▶ [EXERCISE MATERIAL]
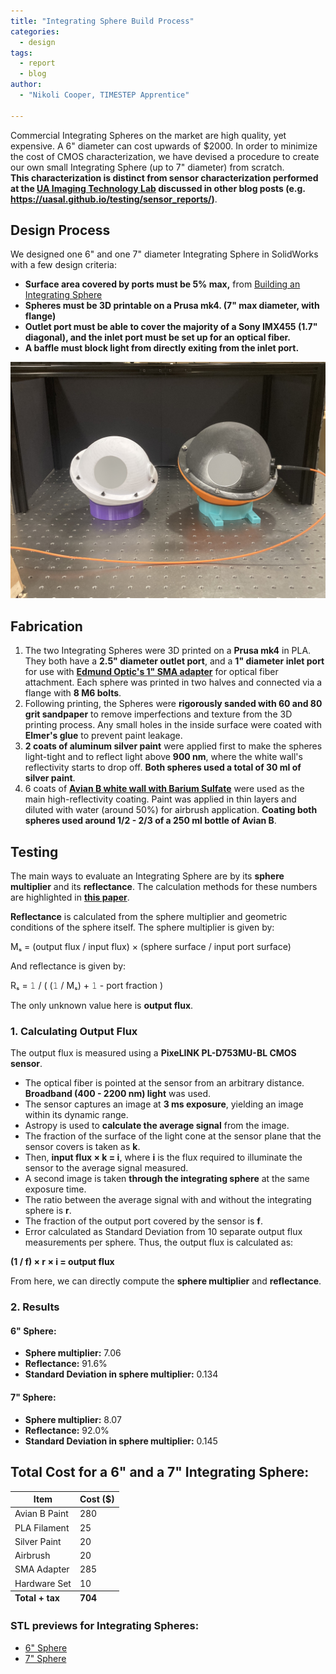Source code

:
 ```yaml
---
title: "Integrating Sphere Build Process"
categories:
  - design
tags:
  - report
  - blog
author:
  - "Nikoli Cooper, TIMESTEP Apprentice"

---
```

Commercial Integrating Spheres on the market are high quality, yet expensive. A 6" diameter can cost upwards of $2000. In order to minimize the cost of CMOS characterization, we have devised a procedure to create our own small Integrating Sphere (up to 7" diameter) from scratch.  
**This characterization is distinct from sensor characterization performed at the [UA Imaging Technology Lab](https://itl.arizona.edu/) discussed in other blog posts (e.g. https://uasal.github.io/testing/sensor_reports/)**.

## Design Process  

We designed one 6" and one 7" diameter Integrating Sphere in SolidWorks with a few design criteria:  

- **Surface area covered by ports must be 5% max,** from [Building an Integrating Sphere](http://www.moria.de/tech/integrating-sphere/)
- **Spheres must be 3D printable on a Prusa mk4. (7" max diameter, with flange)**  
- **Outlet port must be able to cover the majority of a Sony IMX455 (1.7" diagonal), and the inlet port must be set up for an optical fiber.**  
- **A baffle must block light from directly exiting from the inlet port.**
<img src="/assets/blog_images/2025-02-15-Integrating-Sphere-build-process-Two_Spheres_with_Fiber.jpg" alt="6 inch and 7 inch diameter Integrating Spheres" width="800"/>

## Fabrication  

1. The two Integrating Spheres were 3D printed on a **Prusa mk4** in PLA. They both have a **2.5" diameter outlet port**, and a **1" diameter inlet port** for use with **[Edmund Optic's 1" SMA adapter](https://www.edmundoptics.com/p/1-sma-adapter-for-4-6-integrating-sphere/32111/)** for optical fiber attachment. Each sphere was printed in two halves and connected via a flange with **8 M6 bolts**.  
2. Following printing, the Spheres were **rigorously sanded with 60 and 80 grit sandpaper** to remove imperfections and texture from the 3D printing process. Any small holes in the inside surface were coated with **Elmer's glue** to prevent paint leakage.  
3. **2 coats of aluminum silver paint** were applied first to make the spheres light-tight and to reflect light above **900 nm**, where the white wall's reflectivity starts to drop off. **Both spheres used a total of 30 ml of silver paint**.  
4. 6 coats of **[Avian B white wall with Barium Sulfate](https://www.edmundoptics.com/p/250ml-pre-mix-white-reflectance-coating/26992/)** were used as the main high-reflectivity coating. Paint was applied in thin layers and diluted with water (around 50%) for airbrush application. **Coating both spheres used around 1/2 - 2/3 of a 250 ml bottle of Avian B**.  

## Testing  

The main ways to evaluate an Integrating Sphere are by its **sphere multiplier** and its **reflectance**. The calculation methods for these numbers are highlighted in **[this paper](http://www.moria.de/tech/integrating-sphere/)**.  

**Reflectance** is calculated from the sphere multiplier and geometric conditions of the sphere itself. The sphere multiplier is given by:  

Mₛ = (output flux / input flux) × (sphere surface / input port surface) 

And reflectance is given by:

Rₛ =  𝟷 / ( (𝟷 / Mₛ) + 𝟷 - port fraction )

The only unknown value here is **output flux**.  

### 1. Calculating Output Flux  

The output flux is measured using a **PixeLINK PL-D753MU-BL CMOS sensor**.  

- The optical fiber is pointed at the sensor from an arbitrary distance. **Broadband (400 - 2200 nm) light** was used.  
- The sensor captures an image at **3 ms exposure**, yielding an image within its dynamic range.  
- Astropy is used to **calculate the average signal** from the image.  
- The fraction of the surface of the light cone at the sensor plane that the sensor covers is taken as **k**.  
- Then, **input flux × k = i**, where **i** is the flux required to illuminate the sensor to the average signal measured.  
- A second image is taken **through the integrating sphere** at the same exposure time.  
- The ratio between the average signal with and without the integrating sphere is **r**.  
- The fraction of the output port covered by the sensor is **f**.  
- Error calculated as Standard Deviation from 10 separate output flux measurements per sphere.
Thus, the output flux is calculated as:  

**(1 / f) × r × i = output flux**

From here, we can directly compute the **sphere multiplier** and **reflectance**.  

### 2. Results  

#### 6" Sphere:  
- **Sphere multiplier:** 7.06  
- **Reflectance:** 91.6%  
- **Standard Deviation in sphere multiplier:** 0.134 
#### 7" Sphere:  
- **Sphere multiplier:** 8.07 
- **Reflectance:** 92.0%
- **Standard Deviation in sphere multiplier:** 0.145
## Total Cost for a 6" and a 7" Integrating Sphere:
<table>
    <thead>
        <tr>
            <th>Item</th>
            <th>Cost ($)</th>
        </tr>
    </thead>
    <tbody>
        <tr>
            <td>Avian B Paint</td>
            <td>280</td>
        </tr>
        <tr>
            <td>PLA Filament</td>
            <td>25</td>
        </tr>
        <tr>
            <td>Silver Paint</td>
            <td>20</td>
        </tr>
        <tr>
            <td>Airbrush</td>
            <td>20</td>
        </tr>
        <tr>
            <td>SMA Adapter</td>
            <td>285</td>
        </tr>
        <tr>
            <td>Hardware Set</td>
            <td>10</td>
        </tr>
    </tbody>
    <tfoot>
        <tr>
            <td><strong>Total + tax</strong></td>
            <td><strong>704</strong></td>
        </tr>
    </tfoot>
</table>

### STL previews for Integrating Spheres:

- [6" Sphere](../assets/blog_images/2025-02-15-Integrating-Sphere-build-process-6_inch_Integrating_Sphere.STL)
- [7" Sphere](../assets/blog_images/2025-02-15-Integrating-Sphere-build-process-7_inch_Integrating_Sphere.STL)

▶ [TASK BRIEF] Please give only the number of lines in the listing that hold the word "assets".

▶ [OUTPUT OF THE TASK] 3